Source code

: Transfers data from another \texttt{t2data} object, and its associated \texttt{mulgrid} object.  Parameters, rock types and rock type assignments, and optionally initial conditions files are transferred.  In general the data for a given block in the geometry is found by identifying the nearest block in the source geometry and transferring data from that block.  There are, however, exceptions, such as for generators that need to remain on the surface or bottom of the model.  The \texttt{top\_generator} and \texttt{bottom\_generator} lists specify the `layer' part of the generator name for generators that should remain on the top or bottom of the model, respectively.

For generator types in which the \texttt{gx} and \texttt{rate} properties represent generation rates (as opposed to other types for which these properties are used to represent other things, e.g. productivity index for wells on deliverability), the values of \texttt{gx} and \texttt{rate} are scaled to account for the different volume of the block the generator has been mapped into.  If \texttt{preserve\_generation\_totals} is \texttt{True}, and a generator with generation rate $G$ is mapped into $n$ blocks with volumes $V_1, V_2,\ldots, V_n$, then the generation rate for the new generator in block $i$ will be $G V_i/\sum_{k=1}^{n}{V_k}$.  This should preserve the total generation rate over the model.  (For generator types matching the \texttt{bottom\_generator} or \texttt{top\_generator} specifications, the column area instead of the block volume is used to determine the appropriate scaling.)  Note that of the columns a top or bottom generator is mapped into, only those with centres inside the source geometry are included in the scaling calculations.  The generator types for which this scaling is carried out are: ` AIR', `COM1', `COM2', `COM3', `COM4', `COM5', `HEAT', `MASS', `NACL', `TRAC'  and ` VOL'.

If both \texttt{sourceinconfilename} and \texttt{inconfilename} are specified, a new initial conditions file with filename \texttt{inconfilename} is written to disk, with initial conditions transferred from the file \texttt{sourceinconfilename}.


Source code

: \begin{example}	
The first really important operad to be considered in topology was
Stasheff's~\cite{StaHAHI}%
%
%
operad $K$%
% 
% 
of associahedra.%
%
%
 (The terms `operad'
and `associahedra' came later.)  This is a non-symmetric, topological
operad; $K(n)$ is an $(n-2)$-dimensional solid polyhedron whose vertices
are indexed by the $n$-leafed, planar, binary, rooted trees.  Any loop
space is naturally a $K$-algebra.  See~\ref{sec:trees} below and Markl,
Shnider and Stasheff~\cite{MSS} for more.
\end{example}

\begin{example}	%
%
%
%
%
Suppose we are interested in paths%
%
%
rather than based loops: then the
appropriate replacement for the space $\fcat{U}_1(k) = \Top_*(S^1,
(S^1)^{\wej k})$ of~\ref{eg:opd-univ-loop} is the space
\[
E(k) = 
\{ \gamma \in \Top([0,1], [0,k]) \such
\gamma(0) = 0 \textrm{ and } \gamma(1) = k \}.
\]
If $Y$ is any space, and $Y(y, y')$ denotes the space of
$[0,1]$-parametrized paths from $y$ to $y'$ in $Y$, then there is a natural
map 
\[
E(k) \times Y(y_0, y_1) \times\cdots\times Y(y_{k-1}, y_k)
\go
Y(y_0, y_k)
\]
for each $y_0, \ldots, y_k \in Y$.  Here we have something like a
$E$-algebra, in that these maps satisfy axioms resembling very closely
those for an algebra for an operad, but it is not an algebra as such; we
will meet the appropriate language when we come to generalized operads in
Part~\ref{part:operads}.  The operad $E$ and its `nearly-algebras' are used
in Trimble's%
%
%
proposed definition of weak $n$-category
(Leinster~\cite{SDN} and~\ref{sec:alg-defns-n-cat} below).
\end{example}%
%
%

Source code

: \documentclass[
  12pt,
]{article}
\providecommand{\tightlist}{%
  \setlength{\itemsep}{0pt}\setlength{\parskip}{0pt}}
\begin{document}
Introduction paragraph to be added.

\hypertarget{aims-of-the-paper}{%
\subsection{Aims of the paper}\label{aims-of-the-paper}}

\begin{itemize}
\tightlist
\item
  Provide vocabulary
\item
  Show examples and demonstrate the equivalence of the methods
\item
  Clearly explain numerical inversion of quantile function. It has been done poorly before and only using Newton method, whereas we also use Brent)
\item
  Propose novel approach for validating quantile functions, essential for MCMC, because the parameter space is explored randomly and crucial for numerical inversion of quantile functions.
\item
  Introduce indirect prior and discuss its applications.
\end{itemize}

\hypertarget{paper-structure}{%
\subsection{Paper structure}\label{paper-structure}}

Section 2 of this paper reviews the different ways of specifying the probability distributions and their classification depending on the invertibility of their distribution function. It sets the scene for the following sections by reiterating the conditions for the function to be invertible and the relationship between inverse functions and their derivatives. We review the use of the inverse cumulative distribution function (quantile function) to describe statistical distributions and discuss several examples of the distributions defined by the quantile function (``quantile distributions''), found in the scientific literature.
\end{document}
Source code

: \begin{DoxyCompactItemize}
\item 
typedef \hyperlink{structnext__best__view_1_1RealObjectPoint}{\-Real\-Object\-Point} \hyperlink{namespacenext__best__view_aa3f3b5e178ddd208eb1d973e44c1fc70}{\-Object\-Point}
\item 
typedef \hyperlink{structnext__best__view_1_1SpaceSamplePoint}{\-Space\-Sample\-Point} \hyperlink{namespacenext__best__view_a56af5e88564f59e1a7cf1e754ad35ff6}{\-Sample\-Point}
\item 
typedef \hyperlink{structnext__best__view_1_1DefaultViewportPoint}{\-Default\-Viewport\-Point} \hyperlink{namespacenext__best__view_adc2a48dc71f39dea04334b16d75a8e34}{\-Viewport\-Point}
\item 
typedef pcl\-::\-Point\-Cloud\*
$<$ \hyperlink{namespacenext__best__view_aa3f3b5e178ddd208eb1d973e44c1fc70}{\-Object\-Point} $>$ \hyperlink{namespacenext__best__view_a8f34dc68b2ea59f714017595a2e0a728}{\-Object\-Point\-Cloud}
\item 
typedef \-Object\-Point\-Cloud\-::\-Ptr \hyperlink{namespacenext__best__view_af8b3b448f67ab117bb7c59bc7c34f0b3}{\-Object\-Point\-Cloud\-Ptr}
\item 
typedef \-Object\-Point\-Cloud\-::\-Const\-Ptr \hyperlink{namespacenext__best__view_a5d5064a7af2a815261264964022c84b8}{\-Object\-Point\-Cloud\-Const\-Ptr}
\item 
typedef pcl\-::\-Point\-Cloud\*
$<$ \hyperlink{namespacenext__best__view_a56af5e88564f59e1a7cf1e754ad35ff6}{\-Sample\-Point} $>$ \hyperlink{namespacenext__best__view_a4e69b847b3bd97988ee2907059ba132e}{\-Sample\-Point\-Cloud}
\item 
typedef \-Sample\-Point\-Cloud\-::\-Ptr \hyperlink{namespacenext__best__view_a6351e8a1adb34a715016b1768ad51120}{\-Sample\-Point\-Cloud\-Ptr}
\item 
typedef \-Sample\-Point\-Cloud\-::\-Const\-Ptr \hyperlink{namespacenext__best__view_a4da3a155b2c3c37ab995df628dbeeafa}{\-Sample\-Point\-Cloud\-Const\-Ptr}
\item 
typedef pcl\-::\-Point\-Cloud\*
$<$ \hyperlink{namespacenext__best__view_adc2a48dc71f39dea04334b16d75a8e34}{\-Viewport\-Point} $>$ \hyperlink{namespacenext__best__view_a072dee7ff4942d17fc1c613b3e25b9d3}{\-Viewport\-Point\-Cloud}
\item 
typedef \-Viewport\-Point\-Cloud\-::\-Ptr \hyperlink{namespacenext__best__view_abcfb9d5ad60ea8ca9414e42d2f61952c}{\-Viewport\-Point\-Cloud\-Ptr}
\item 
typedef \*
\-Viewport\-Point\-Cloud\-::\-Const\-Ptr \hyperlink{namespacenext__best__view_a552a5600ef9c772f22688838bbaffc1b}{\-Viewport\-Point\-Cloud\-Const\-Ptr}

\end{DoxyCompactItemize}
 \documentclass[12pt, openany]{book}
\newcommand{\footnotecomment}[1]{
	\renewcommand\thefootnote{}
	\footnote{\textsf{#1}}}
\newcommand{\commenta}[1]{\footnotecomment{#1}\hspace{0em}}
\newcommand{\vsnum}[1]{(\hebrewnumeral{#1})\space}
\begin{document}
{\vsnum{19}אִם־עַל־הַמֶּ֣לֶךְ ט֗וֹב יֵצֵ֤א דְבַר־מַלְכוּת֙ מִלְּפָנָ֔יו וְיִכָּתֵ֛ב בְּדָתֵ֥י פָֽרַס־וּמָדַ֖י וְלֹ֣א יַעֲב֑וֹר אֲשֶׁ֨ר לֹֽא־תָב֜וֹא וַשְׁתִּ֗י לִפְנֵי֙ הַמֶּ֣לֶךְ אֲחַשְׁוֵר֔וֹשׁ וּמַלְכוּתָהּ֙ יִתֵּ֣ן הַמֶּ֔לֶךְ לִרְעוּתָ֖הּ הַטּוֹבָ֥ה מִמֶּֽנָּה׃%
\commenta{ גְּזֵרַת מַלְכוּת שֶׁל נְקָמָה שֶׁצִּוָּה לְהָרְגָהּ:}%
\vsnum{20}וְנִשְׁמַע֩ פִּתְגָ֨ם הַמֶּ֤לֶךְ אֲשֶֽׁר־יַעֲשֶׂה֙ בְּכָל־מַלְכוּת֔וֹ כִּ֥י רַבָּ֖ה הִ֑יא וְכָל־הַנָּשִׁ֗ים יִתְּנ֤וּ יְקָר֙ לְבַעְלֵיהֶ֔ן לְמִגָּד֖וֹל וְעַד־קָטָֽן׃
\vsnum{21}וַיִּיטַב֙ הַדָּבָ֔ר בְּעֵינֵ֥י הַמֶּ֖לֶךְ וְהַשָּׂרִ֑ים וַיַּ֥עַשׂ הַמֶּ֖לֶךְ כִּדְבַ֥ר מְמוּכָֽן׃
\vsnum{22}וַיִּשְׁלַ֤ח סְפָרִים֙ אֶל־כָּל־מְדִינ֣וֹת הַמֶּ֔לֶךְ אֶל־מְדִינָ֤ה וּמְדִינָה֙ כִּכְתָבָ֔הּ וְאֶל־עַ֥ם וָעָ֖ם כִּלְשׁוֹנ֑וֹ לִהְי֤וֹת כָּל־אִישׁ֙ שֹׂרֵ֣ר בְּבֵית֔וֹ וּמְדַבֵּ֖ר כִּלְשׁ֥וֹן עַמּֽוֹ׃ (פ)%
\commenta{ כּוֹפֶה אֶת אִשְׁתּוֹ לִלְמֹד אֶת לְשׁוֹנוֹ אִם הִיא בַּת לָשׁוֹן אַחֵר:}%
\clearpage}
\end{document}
──────────
● **Task brief**
All lines containing "DoxyCompactItemize" in the material above should appear in your reply, copied exactly.

● **Exercise solution**
: \begin{DoxyCompactItemize}
\end{DoxyCompactItemize}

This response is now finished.